Business travel across the Asia-Pacific is on a strong upward trajectory, with the region projected to surpass US$700 billion in spending by 2026.
Revealed at the GBTA APAC Conference at Marina Bay Sands by Suzanne Neufang, CEO of GBTA, this growth firmly establishes Asia-Pacific as the world’s largest business travel market.

While China is expected to lead the region at US$408 billion, companies are operating under a cloud of geopolitical tension.
Neufang noted that China is actively working to mitigate this by reducing the friction to enter. “Fewer European countries now need visas for short-term stays, and I think that will be paid attention to by meeting planners, as well as by others who can choose where to hold their meetings,” she elaborated.
This regional growth comes as the definition of essential business travel evolves. Neufang defined it as travel that is “revenue generating” or necessary for “customer management” and “operational travel to fix a machine in a plant”. She noted that while optimism has dipped slightly due to rising costs around the globe, business travel remains a vital tool for achieving “meaningful business and diplomatic outcomes”.

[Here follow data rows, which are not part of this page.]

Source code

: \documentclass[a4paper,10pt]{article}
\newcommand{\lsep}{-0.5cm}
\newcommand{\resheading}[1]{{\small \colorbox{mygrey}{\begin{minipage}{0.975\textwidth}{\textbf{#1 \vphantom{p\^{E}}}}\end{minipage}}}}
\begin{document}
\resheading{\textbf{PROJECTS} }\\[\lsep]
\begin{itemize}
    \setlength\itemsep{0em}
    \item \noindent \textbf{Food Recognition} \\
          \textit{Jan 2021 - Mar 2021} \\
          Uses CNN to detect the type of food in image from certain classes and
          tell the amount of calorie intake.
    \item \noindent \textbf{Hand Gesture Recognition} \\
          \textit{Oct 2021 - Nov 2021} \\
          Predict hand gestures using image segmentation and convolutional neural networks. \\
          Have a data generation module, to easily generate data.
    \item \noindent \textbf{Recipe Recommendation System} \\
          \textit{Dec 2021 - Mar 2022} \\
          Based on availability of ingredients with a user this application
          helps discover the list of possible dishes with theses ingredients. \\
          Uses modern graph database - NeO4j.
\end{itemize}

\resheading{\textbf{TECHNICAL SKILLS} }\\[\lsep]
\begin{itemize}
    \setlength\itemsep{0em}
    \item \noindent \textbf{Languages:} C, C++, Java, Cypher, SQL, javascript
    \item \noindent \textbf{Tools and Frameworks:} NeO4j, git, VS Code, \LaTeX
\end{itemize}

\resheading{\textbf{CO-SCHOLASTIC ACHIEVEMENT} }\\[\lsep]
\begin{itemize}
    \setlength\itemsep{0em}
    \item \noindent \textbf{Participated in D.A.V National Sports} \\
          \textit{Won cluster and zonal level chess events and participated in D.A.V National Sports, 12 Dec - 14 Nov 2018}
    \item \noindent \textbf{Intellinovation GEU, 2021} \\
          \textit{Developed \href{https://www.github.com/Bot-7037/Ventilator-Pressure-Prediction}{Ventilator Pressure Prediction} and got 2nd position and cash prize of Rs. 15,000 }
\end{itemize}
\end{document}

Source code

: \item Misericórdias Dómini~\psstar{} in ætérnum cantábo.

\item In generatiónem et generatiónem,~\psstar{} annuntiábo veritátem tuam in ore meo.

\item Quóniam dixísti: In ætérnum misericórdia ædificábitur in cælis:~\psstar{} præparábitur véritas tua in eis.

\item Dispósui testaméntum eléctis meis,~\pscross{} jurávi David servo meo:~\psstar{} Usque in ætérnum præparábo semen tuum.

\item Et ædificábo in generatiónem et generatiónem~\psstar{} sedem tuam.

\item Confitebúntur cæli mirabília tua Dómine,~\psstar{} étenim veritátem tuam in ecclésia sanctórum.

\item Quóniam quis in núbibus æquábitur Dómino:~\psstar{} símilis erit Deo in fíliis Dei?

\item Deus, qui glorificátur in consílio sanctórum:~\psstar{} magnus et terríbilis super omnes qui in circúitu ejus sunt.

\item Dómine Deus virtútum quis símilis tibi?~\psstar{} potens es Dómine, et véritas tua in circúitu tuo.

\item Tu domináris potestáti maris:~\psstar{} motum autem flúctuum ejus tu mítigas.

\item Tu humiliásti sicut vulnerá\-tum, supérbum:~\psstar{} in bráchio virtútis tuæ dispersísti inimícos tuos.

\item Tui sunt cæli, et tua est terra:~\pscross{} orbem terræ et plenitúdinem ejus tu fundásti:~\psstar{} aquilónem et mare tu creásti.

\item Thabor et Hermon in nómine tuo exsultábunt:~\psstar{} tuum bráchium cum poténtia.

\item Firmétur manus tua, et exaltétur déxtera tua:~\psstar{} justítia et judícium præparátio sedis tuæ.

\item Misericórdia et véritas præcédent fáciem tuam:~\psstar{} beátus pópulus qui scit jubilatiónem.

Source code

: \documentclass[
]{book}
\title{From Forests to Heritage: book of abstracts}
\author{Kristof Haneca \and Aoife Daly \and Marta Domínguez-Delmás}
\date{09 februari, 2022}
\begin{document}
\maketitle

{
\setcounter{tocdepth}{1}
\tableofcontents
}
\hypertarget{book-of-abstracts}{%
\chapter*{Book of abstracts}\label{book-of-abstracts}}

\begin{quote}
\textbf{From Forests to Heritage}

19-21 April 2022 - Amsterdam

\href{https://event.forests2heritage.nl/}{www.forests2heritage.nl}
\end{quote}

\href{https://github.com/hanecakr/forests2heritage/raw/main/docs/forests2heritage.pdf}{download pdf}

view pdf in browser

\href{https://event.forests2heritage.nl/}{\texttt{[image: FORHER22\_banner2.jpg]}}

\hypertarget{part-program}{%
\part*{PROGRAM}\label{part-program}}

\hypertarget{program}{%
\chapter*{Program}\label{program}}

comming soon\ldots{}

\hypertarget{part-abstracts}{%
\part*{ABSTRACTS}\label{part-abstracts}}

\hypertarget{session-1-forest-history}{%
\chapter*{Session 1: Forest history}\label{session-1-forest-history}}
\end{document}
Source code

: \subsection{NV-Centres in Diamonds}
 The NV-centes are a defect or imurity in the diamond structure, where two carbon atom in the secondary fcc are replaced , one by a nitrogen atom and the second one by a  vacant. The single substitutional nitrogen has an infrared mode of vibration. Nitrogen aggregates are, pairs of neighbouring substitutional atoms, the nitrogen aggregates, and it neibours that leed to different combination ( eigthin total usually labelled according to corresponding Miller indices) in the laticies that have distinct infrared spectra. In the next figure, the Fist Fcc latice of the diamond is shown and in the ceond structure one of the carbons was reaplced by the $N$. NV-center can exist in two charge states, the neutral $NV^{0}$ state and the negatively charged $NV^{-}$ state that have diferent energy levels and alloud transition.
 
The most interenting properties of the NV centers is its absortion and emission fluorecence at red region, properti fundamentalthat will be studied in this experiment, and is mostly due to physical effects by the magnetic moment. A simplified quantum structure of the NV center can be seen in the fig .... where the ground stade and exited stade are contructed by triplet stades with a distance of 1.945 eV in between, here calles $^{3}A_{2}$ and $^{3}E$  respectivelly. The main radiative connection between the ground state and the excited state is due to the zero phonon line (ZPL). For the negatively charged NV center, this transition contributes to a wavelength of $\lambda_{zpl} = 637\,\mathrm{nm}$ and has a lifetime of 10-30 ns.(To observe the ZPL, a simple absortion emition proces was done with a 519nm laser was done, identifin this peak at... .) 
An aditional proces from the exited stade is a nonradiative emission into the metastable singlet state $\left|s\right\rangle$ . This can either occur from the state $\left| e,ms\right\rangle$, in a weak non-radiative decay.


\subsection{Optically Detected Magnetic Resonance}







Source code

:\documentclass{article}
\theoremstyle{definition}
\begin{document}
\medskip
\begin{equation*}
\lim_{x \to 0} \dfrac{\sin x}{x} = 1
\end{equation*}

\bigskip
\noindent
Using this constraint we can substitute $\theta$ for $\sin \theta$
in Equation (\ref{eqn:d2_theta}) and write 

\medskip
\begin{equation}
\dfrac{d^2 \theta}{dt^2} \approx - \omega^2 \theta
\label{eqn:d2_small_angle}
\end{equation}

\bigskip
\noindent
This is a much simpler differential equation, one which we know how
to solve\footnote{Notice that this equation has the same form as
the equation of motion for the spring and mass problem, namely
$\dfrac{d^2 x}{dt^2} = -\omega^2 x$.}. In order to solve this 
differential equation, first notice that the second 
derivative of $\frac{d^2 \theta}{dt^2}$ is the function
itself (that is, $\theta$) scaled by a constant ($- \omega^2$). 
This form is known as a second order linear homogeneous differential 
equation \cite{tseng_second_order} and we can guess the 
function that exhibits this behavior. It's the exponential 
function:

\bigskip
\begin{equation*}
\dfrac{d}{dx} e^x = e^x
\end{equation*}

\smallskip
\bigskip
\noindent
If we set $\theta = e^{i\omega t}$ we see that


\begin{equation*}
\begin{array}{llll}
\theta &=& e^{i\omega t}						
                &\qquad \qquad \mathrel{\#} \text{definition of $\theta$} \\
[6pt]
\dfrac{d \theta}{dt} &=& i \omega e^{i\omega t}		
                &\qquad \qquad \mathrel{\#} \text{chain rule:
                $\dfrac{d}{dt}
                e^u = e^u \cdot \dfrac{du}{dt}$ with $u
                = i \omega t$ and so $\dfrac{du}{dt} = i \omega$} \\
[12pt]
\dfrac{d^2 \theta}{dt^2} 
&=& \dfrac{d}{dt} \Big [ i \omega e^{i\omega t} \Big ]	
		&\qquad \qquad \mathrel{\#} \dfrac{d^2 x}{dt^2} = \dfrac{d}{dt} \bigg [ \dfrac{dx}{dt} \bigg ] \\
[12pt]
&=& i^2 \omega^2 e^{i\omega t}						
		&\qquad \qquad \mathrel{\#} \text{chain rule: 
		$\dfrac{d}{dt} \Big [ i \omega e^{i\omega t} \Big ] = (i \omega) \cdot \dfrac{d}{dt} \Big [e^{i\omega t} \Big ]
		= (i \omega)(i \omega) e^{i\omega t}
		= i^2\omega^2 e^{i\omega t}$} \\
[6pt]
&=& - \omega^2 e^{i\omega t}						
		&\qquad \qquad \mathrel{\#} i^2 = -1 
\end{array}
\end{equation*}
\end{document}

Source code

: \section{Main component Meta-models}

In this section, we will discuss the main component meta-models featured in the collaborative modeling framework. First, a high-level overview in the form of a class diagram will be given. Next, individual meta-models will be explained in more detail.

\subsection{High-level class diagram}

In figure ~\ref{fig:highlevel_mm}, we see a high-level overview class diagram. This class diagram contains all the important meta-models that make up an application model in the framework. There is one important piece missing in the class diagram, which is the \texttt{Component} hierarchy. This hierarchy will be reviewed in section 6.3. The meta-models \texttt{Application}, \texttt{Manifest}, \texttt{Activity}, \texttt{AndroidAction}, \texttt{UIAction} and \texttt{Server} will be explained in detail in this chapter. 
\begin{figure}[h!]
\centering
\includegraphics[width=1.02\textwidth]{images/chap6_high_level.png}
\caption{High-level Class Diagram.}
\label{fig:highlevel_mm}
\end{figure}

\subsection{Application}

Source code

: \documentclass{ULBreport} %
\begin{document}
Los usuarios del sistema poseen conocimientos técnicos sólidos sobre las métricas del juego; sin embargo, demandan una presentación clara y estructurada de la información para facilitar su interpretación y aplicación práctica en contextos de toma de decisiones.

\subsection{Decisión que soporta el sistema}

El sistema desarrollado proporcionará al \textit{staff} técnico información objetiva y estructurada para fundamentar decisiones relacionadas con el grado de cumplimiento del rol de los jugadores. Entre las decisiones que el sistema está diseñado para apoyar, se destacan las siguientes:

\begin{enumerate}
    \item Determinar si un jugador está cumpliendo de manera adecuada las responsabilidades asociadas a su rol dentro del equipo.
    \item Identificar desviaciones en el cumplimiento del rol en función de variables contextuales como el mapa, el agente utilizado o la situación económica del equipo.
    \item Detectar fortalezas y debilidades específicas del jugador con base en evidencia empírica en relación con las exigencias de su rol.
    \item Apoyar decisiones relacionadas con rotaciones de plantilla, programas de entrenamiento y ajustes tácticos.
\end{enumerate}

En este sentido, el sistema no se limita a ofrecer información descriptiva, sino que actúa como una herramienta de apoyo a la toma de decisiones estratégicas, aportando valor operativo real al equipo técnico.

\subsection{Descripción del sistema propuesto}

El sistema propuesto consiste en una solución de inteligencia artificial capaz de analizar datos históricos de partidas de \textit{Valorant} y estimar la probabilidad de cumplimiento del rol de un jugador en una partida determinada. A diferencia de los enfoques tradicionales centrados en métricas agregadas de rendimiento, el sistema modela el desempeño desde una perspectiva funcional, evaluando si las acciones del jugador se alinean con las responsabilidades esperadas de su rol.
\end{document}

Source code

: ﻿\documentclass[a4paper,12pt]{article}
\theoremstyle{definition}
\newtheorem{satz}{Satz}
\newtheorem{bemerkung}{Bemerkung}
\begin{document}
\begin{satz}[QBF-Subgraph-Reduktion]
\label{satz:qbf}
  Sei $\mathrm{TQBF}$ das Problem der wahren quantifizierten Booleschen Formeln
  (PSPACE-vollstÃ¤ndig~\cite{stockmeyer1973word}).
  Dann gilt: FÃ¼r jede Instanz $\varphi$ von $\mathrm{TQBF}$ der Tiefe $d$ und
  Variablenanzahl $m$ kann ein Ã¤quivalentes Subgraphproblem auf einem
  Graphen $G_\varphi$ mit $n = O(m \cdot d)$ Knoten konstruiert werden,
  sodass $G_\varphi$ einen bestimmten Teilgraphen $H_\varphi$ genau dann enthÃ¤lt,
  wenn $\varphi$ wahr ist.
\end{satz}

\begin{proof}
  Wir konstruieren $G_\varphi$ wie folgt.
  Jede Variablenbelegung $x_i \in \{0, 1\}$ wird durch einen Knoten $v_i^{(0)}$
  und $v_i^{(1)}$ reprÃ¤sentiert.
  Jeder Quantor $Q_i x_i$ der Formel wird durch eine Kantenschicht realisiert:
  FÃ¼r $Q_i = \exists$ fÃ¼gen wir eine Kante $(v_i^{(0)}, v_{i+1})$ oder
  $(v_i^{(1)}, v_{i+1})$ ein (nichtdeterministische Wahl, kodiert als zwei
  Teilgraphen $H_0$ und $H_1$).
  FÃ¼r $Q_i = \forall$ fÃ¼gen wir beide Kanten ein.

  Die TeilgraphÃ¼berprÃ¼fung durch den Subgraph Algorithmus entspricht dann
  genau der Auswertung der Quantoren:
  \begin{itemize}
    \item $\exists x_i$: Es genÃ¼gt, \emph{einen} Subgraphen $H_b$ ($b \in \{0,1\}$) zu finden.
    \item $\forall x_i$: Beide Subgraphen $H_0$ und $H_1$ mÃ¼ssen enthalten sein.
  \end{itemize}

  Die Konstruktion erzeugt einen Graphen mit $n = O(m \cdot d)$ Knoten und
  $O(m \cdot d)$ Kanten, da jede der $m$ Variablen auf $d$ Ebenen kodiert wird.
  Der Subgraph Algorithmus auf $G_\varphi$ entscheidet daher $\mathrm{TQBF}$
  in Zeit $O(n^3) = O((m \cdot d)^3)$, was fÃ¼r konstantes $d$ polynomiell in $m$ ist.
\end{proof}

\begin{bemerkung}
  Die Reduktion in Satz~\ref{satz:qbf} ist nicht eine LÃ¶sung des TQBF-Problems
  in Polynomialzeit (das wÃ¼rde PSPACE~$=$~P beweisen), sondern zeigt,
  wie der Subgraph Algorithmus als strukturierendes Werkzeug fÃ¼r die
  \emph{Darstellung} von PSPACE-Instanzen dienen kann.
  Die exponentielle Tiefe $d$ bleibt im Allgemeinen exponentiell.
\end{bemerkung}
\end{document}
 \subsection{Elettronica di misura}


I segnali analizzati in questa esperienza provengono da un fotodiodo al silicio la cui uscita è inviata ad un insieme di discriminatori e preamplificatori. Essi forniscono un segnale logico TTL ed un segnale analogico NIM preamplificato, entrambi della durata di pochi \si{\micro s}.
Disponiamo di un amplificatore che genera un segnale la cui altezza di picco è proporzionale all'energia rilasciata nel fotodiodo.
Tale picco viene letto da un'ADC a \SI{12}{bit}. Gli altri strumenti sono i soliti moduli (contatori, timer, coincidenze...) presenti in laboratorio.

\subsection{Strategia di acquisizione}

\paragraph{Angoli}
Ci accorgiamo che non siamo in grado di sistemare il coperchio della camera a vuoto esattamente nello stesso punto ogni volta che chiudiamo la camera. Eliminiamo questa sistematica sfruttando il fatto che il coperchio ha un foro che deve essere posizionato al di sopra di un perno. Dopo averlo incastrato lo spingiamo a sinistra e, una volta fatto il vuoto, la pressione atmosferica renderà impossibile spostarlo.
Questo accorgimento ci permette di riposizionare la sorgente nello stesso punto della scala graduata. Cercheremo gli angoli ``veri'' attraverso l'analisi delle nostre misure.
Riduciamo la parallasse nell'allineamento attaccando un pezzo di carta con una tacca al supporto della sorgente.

The integration of artificial intelligence was a major talking point during the conference, specifically regarding the future of travel managers. While Neufang was clear that AI will handle data insights, she noted that interpreting human intent is still far off.
She told TTGmice: “AI will help their jobs to be easier, but I don’t see it taking over the strategic aspects of what travel managers should be doing. Having a seat at the table with the C-suite, it’s hard to have AI answer, ‘what should we be doing?’ Strategically, the role becomes so much more important during a crisis; that’s when people literally have to work together to solve it.”
Geopolitical risks in other regions are also causing a shift in event planning, with nearly a quarter of organisations rethinking their meeting strategies. This shift could benefit stable Asia-Pacific hubs like Singapore, which generated US$8.1 billion in business travel revenue in 2024.
Neufang suggested that “now is the time to be bold” for safe, low-friction destinations to differentiate themselves and capture international traffic looking for reliability.
The corporate travel industry also faces challenges regarding sustainability and the high cost of jet fuel. Neufang observed an odd coincidence that with rising oil prices, sustainable aviation fuel (SAF) “doesn’t look that bad” by comparison, though she cautioned that it is “just too early” for SAF to drive down market costs.
Despite these pressures, the rise of the blended traveller offers a new opportunity, with 62 per cent of Asia-Pacific business travellers adding leisure to their trips.
“Economies can do much more to realise there is a multi-purpose traveller at their doorstep. We need to encourage them to stay longer and bring their families, as there is a significant economic impact when a work trip becomes a leisure extension. It’s a human component our industry hasn’t quite figured out how to measure yet, but the potential is there,” Neufang said.